China stocks reversed losses and rose for a sixth straight session on Tuesday, as a sharp course-change for start-up board ChiNext and a late rally in banking stocks pulled main indexes out of negative territory in the last few minutes of trading. Both the blue-chip CSI300 index and the Shanghai Composite Index erased early losses of more than 2 percent, and ended the day up 0.1 percent, at 3,107.67 points and 2,901.39 points, respectively.
The ChiNext witnessed wild swings, slumping over 4 percent during the morning session but ended the day up 2.2 percent. The Shanghai Composite gained nearly 8 percent during the five-day winning streak, but with the gauge approaching the ceiling of the Bollinger band - a widely watched indicator of resistance - some investors started to unwind their positions.

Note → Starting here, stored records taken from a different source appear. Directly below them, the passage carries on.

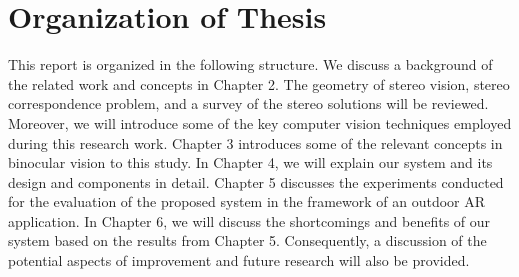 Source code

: \section{Organization of Thesis}
This report is organized in the following structure.
We discuss a background of the related work and concepts in Chapter 2. The geometry of stereo vision, 
stereo correspondence problem, and a survey of the stereo solutions will be reviewed. 
Moreover, we will introduce some of the key computer vision techniques employed
during this research work. Chapter 3 introduces some of the relevant concepts in binocular vision to this study.
In Chapter 4, we will explain our system and its design and components in detail. Chapter 5 discusses the experiments
conducted for the evaluation of the proposed system in the framework of an outdoor AR application.
In Chapter 6, we will discuss the shortcomings and benefits of our system based on the results from Chapter 5. 
Consequently, a discussion of the potential aspects of improvement 
and future research will also be provided.

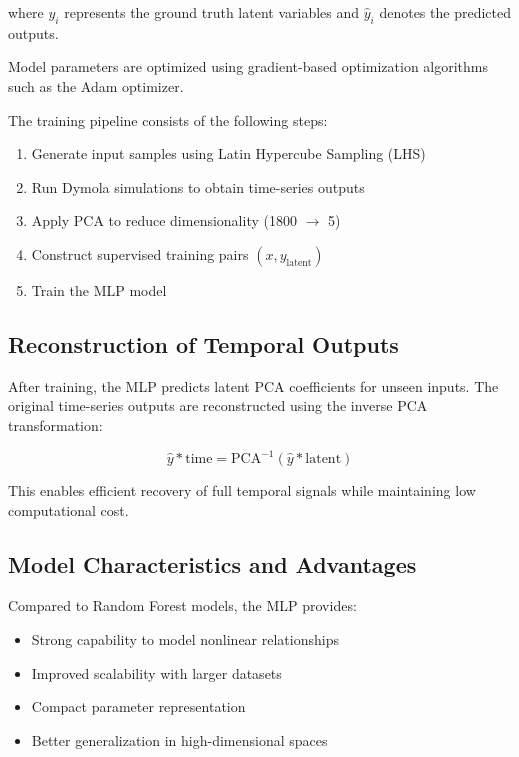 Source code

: where $y_i$ represents the ground truth latent variables and $\hat{y}_i$ denotes the predicted outputs.

Model parameters are optimized using gradient-based optimization algorithms such as the Adam optimizer.

The training pipeline consists of the following steps:

\begin{enumerate}
\item Generate input samples using Latin Hypercube Sampling (LHS)
\item Run Dymola simulations to obtain time-series outputs
\item Apply PCA to reduce dimensionality (1800 $\rightarrow$ 5)
\item Construct supervised training pairs $(x, y_{\text{latent}})$
\item Train the MLP model
\end{enumerate}

\subsection{Reconstruction of Temporal Outputs}

After training, the MLP predicts latent PCA coefficients for unseen inputs. The original time-series outputs are reconstructed using the inverse PCA transformation:

\begin{equation}
\hat{y}*{\text{time}} = \text{PCA}^{-1}(\hat{y}*{\text{latent}})
\end{equation}

This enables efficient recovery of full temporal signals while maintaining low computational cost.

\subsection{Model Characteristics and Advantages}

Compared to Random Forest models, the MLP provides:

\begin{itemize}
\item Strong capability to model nonlinear relationships
\item Improved scalability with larger datasets
\item Compact parameter representation
\item Better generalization in high-dimensional spaces
\end{itemize}


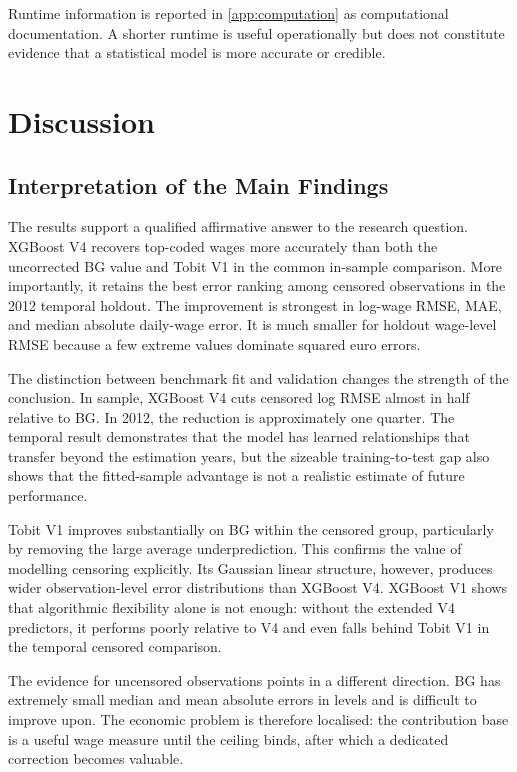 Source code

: \documentclass[12pt,a4paper,oneside,titlepage]{book}
\begin{document}
Runtime information is reported in \cref{app:computation} as computational documentation. A shorter runtime is useful operationally but does not constitute evidence that a statistical model is more accurate or credible.

\chapter{Discussion}
\label{ch:discussion}

\section{Interpretation of the Main Findings}
The results support a qualified affirmative answer to the research question. XGBoost V4 recovers top-coded wages more accurately than both the uncorrected BG value and Tobit V1 in the common in-sample comparison. More importantly, it retains the best error ranking among censored observations in the 2012 temporal holdout. The improvement is strongest in log-wage RMSE, MAE, and median absolute daily-wage error. It is much smaller for holdout wage-level RMSE because a few extreme values dominate squared euro errors.

The distinction between benchmark fit and validation changes the strength of the conclusion. In sample, XGBoost V4 cuts censored log RMSE almost in half relative to BG. In 2012, the reduction is approximately one quarter. The temporal result demonstrates that the model has learned relationships that transfer beyond the estimation years, but the sizeable training-to-test gap also shows that the fitted-sample advantage is not a realistic estimate of future performance.

Tobit V1 improves substantially on BG within the censored group, particularly by removing the large average underprediction. This confirms the value of modelling censoring explicitly. Its Gaussian linear structure, however, produces wider observation-level error distributions than XGBoost V4. XGBoost V1 shows that algorithmic flexibility alone is not enough: without the extended V4 predictors, it performs poorly relative to V4 and even falls behind Tobit V1 in the temporal censored comparison.

The evidence for uncensored observations points in a different direction. BG has extremely small median and mean absolute errors in levels and is difficult to improve upon. The economic problem is therefore localised: the contribution base is a useful wage measure until the ceiling binds, after which a dedicated correction becomes valuable.
\end{document}
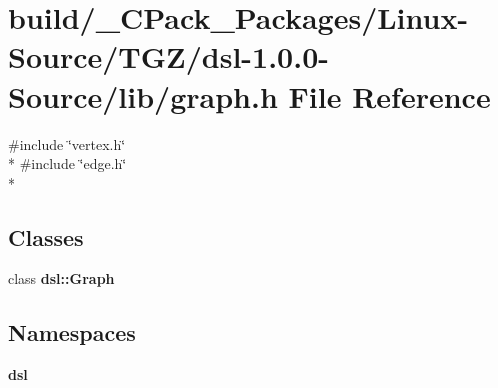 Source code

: \section{build/\-\_\-\-C\-Pack\-\_\-\-Packages/\-Linux-\/\-Source/\-T\-G\-Z/dsl-\/1.0.0-\/\-Source/lib/graph.h File Reference}
\label{build_2__CPack__Packages_2Linux-Source_2TGZ_2dsl-1_80_80-Source_2lib_2graph_8h}
{\ttfamily \#include \char`\"{}vertex.\-h\char`\"{}}\\*
{\ttfamily \#include \char`\"{}edge.\-h\char`\"{}}\\*
\subsection*{Classes}
\begin{DoxyCompactItemize}
\item 
class {\bf dsl\-::\-Graph}
\end{DoxyCompactItemize}
\subsection*{Namespaces}
\begin{DoxyCompactItemize}
\item 
{\bf dsl}
\end{DoxyCompactItemize}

"Don't forget the backdrop of the rebound is a bear market, so after solid gains, it's natural for investors to take profit," said Zhang Xiaochun, strategist at Guolian Securities. In mid-morning, China issued data showing February trade performance was much worse than economists expected, with exports tumbling the most in over six years, but that did not pull down Chinese market indexes.
Concerns over rapid yuan depreciation and China's capital outflows subsided after data released late on Monday showed the country's foreign exchange reserves fell $28.57 billion in February, less than expected and easing from January's slump. Zhang added that news flows from the Chinese parliament meeting signals little chance of massive stimulus, and with a tentative property market recovery and gold diverting liquidity from the stock market, "the rally is hardly sustainable".
A Shenzhen-listed gold exchange-traded fund run by E Fund Management Co had doubled in size over the past two weeks, underscoring strong Chinese interest in perceived safe haven assets despite the equity rebound. The banking and property sector dropped about 2 percent, amid signs that Beijing is increasingly concerned about rapid home price gains in several major cities recently. People's Bank of China Vice Governor Chen Yulu said China's central bank will strengthen its supervision of real estate financing to promote healthy development of the property market.